■ **Activity**:
Gather each line in the entries that includes the string "secret".

Plain-text document sources:

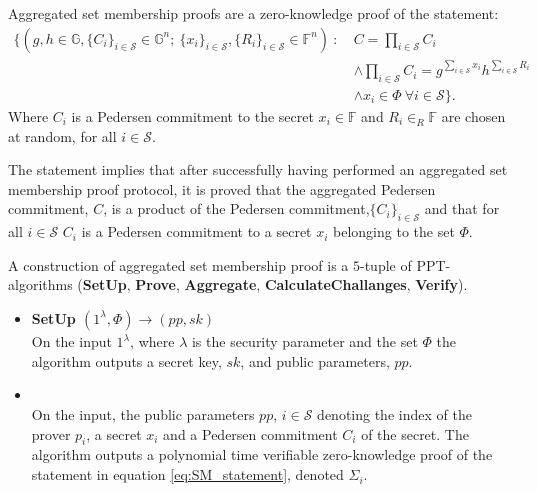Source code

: \vspace{10pt}
\begin{Mydef}
\label{def:GeneralAggregation}
Aggregated set membership proofs are a zero-knowledge proof of the statement:
\begin{equation}
\begin{aligned} 
\label{eq:SMagg_statement}
    \big\{(g,h\in\mathds{G},\{C_i\}_{i\in\mathcal{S}}\in\mathds{G}^n;\:\{x_i\}_{i\in\mathcal{S}},\{R_i\}_{i\in\mathcal{S}}\in\mathds{F}^n)\:: 
\: &C=\prod_{i\in\mathcal{S}}C_i 
\\
 &\wedge \prod_{i\in\mathcal{S}}C_i  =   g^{\sum_{i\in\mathcal{S}}x_i} h^{\sum_{i\in\mathcal{S}}R_i} 
 \\
 &\wedge x_i \in \Phi \: \forall i\in\mathcal{S} \big\}.
\end{aligned}
\end{equation}
Where $C_i$ is a Pedersen commitment to the secret $x_i\in\mathds{F}$ and $R_i \in_R\mathds{F}$ are chosen at random, for all $i\in\mathcal{S}$.  

The statement implies that after successfully having performed an aggregated set membership proof protocol, it is proved that the aggregated Pedersen commitment, $C$, is a product of the Pedersen commitment,$\{C_i\}_{i\in\mathcal{S}}$ and that for all $i\in\mathcal{S}$ $C_i$ is a Pedersen commitment to a secret $x_i$ belonging to the set $\Phi$.

A construction of aggregated set membership proof  is a $5$-tuple of PPT-algorithms (\textbf{SetUp}, \textbf{Prove}, \textbf{Aggregate}, \textbf{CalculateChallanges}, \textbf{Verify}).
\\
\begin{itemize}
  \item\textbf{SetUp $(1^\lambda, \Phi)\xrightarrow[]{}(pp,sk)$}\\
On the input $1^\lambda$, where $\lambda$ is the security parameter and the set $\Phi$ the algorithm outputs a secret key, $sk$, and public parameters, $pp$. 

\item{}\\
On the input, the public parameters $pp$, $i\in\mathcal{S}$ denoting the index of the prover $p_i$, a secret $x_i$ and a Pedersen commitment $C_i$ of the secret.  The algorithm outputs a polynomial time verifiable zero-knowledge proof of the statement in equation \eqref{eq:SM_statement}, denoted $\Sigma_i$.


\end{itemize}
\end{Mydef}
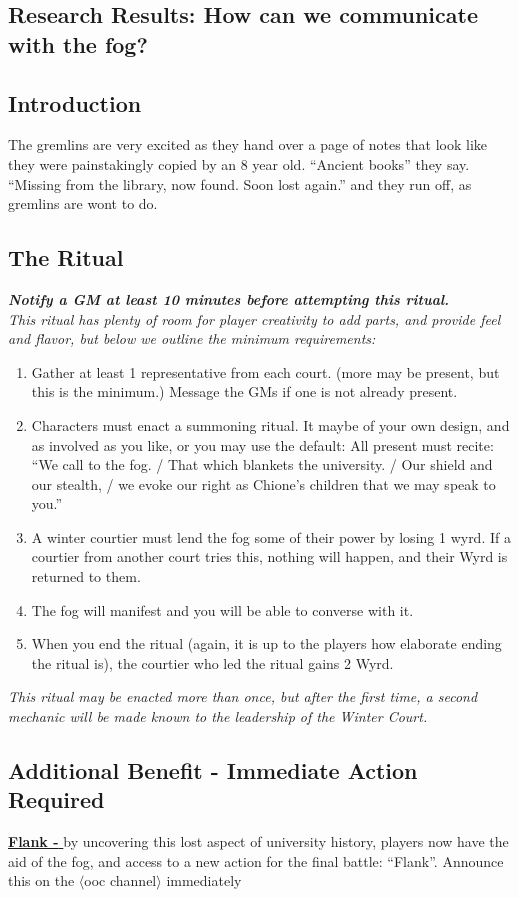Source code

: \documentclass[white]{gl2018}
\begin{document}
\name{\wWinterRitual{}}
\begin{center}
\section*{Research Results: How can we communicate with the fog?}
\end{center}
\subsection*{Introduction}
The gremlins are very excited as they hand over a page of notes that look like they were painstakingly copied by an 8 year old. ``Ancient books'' they say. ``Missing from the library, now found. Soon lost again.'' and they run off, as gremlins are wont to do.

\subsection*{The Ritual}
\emph{{\bf Notify a GM at least 10 minutes before attempting this ritual.}}\\
\emph{This ritual has plenty of room for player creativity to add parts, and provide feel and flavor, but below we outline the minimum requirements:}
\begin{enumerate}
\item Gather at least 1 representative from each court. (more may be present, but this is the minimum.) Message the GMs if one is not already present.
\item Characters must enact a summoning ritual. It maybe of your own design, and as involved as you like, or you may use the default: All present must recite: ``We call to the fog. / That which blankets the university. / Our shield and our stealth, / we evoke our right as Chione’s children that we may speak to you.''
\item A winter courtier must lend the fog some of their power by losing 1 wyrd. If a courtier from another court tries this, nothing will happen, and their Wyrd is returned to them.
\item The fog will manifest and you will be able to converse with it.
\item When you end the ritual (again, it is up to the players how elaborate ending the ritual is), the courtier who led the ritual gains 2 Wyrd.
\end{enumerate}

\emph{This ritual may be enacted more than once, but after the first time, a second mechanic will be made known to the leadership of the Winter Court.}

\subsection*{Additional Benefit - Immediate Action Required}
\underline{{\bf Flank - }}by uncovering this lost aspect of university history, players now have the aid of the fog, and access to a new action for the final battle: “Flank”. Announce this on the $\langle$ooc channel$\rangle$ immediately
\end{document}
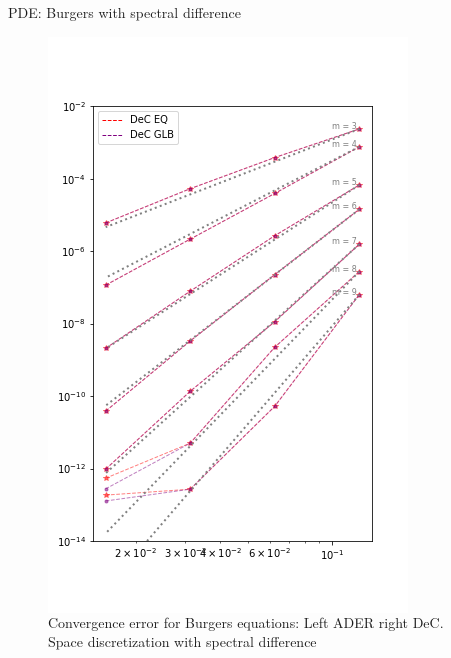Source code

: \documentclass[aspectratio=169]{beamer}
\begin{document}
\begin{frame}{PDE: Burgers with spectral difference}
\begin{figure}
\begin{center}
\begin{columns}
\includegraphics[width=\linewidth,trim={0 55 0 60},clip]{burgers_temp_dec.png}
\caption{Convergence error for Burgers equations: Left ADER right DeC. Space discretization with spectral difference}
\label{fig:advection-conv-dec}
	\end{columns}
\end{center}
\end{figure}

\end{frame}
\end{document}
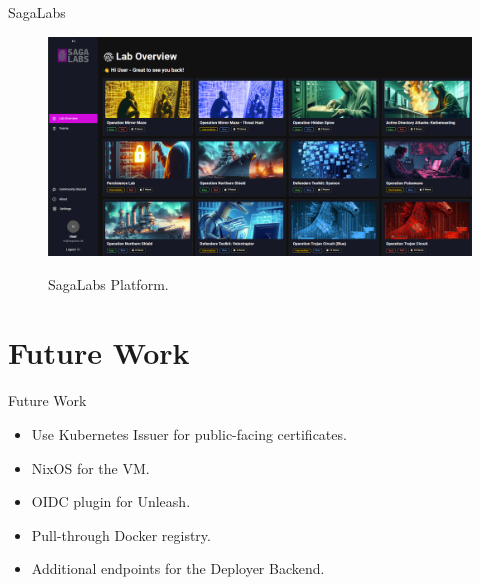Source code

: \documentclass{beamer}
\begin{document}
\begin{frame}{SagaLabs}
    \begin{figure}
        \centering
        \href{https://sagalabs.dk/}{%
            \includegraphics[width=1\textwidth]{./images/SagaLabs.png}
        }
        \caption{SagaLabs Platform.}
    \end{figure}
\end{frame}

\section{Future Work}
\begin{frame}{Future Work}
    \begin{itemize}
        \item Use Kubernetes Issuer for public-facing certificates.
        \item NixOS for the VM.
        \item OIDC plugin for Unleash.
        \item Pull-through Docker registry.
        \item Additional endpoints for the Deployer Backend.
    \end{itemize}
\end{frame}
\end{document}
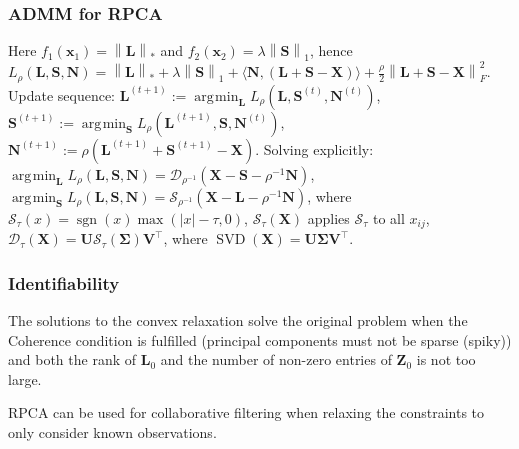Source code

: \documentclass[11pt,a4paper,technote]{IEEEtran}
\DeclareMathOperator*{\argmin}{\arg\!\min}
\newcommand{\abs}[1]{\left\lvert#1\right\rvert}
\newcommand{\norm}[1]{\left\lVert#1\right\rVert}
\newcommand{\inner}[2]{\langle#1,#2\rangle}
\newcommand{\matr}[1]{\boldsymbol{\mathbf{#1}}}
\newcommand{\vect}[1]{\boldsymbol{\mathbf{#1}}}
\newcommand{\trns}[1]{#1^{\top}}
\DeclareMathOperator{\sgn}{sgn}
\DeclareMathOperator{\SVD}{SVD}
\begin{document}
\subsubsection*{ADMM for RPCA}
Here $f_1(\vect{x}_1) = \norm{\matr{L}}_*$ and $f_2(\vect{x}_2) = \lambda
\norm{\matr{S}}_1$, hence $L_{\rho}(\matr{L},\matr{S},\matr{N}) =
\norm{\matr{L}}_* + \lambda\norm{\matr{S}}_1 + \inner{\matr{N}}{(\matr{L} +
  \matr{S} - \matr{X})} + \frac{\rho}{2}\norm{\matr{L} + \matr{S} -
  \matr{X}}_F^2$. Update sequence:
$\matr{L}^{(t+1)}:=\argmin_{\matr{L}}L_{\rho}(\matr{L},\matr{S}^{(t)},\matr{N}^{(t)})$,
$\matr{S}^{(t+1)}:=\argmin_{\matr{S}}L_{\rho}(\matr{L}^{(t+1)},\matr{S},\matr{N}^{(t)})$,
$\matr{N}^{(t+1)}:=\rho(\matr{L}^{(t+1)} + \matr{S}^{(t+1)} - \matr{X})$.
Solving explicitly:
$\argmin_{\matr{L}}L_{\rho}(\matr{L},\matr{S},\matr{N}) = \mathcal{D}_{\rho^{-1}}
(\matr{X} - \matr{S} - \rho^{-1}\matr{N})$,
$\argmin_{\matr{S}}L_{\rho}(\matr{L},\matr{S},\matr{N}) = \mathcal{S}_{\rho^{-1}}
(\matr{X} - \matr{L} - \rho^{-1}\matr{N})$, where $\mathcal{S}_{\tau}(x) =
\sgn(x)\max(\abs{x}-\tau, 0)$, $\mathcal{S}_{\tau}(\matr{X})$ applies
$\mathcal{S}_{\tau}$ to all $x_{ij}$, $\mathcal{D}_{\tau}(\matr{X}) = \matr{U}
\mathcal{S}_{\tau}(\matr{\Sigma})\trns{\matr{V}}$, where $\SVD(\matr{X}) =
\matr{U}\matr{\Sigma}\trns{\matr{V}}$.

\subsubsection*{Identifiability}
The solutions to the convex relaxation solve the original problem when the Coherence
condition is fulfilled (principal components must not be sparse (spiky)) and
both the rank of $\matr{L}_0$ and the number of non-zero entries of $\matr{Z}_0$
is not too large.

RPCA can be used for collaborative filtering when relaxing the constraints to
only consider known observations.
\end{document}
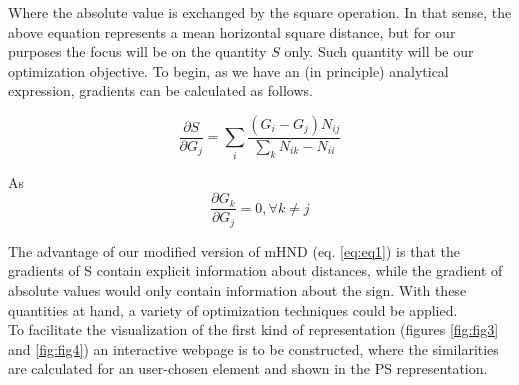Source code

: \documentclass[article]{article}
\begin{document}
Where the absolute value is exchanged by the square operation. In that sense, the above equation represents a mean horizontal square distance, but for our purposes the focus will be on the quantity $S$ only. Such quantity will be our optimization objective. To begin, as we have an (in principle) analytical expression, gradients can be calculated as follows.

\begin{equation}
\frac{\partial S}{\partial G_j} = \sum_i \frac{ ( G_i - G_j ) N_{ij} }{\sum_k N_{ik} - N_{ii}}
\end{equation}

As \\
$$
\frac{\partial G_{k}}{\partial G_j} = 0, \forall k \neq j
$$

The advantage of our modified version of mHND (eq. \ref{eq:eq1}) is that the gradients of S contain explicit information about distances, while the gradient of absolute values would only contain information about the sign. With these quantities at hand, a variety of optimization techniques could be applied. \\





To facilitate the visualization of the first kind of representation (figures \ref{fig:fig3} and \ref{fig:fig4}) an interactive webpage is to be constructed, where the similarities are calculated for an user-chosen element and shown in the PS representation.
 
 

\renewcommand\refname{References}


\end{document}

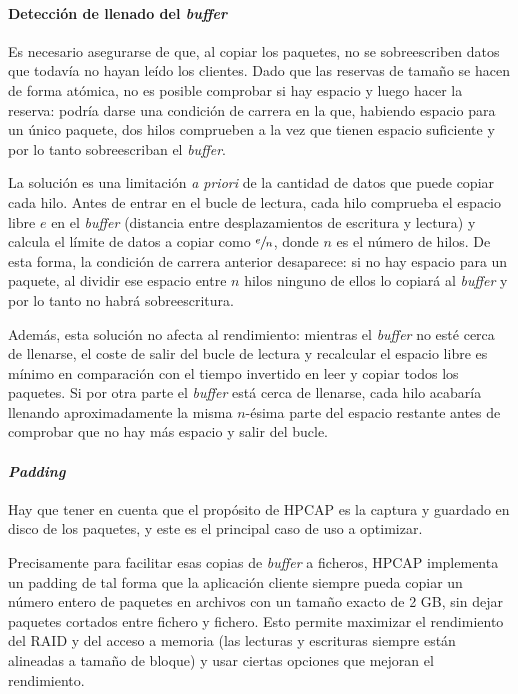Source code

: \documentclass[oneside, draft]{epstfg}
\begin{document}
\paragraph{Detección de llenado del \textit{buffer}} Es necesario asegurarse de que, al copiar los paquetes, no se sobreescriben datos que todavía no hayan leído los clientes. Dado que las reservas de tamaño se hacen de forma atómica, no es posible comprobar si hay espacio y luego hacer la reserva: podría darse una condición de carrera en la que, habiendo espacio para un único paquete, dos hilos comprueben a la vez que tienen espacio suficiente y por lo tanto sobreescriban el \textit{buffer}.

La solución es una limitación \textit{a priori} de la cantidad de datos que puede copiar cada hilo. Antes de entrar en el bucle de lectura, cada hilo comprueba el espacio libre $e$ en el \textit{buffer} (distancia entre desplazamientos de escritura y lectura) y calcula el límite de datos a copiar como $\sfrac{e}{n}$, donde $n$ es el número de hilos. De esta forma, la condición de carrera anterior desaparece: si no hay espacio para un paquete, al dividir ese espacio entre $n$ hilos ninguno de ellos lo copiará al \textit{buffer} y por lo tanto no habrá sobreescritura.

Además, esta solución no afecta al rendimiento: mientras el \textit{buffer} no esté cerca de llenarse, el coste de salir del bucle de lectura y recalcular el espacio libre es mínimo en comparación con el tiempo invertido en leer y copiar todos los paquetes. Si por otra parte el \textit{buffer} está cerca de llenarse, cada hilo acabaría llenando aproximadamente la misma $n$-ésima parte del espacio restante antes de comprobar que no hay más espacio y salir del bucle.

\paragraph{\textit{Padding}} Hay que tener en cuenta que el propósito de HPCAP es la captura y guardado en disco de los paquetes, y este es el principal caso de uso a optimizar.

Precisamente para facilitar esas copias de \textit{buffer} a ficheros, HPCAP implementa un \gls{padding} \cite{MorenoTFM2012} de tal forma que la aplicación cliente siempre pueda copiar un número entero de paquetes en archivos con un tamaño exacto de 2 GB, sin dejar paquetes cortados entre fichero y fichero. Esto permite maximizar el rendimiento del \gls{RAID} y del acceso a memoria (las lecturas y escrituras siempre están alineadas a tamaño de bloque) y usar ciertas opciones que mejoran el rendimiento.
\end{document}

■ **Exercise response**:
Where $C_i$ is a Pedersen commitment to the secret $x_i\in\mathds{F}$ and $R_i \in_R\mathds{F}$ are chosen at random, for all $i\in\mathcal{S}$.  
The statement implies that after successfully having performed an aggregated set membership proof protocol, it is proved that the aggregated Pedersen commitment, $C$, is a product of the Pedersen commitment,$\{C_i\}_{i\in\mathcal{S}}$ and that for all $i\in\mathcal{S}$ $C_i$ is a Pedersen commitment to a secret $x_i$ belonging to the set $\Phi$.
On the input $1^\lambda$, where $\lambda$ is the security parameter and the set $\Phi$ the algorithm outputs a secret key, $sk$, and public parameters, $pp$. 
On the input, the public parameters $pp$, $i\in\mathcal{S}$ denoting the index of the prover $p_i$, a secret $x_i$ and a Pedersen commitment $C_i$ of the secret.  The algorithm outputs a polynomial time verifiable zero-knowledge proof of the statement in equation \eqref{eq:SM_statement}, denoted $\Sigma_i$.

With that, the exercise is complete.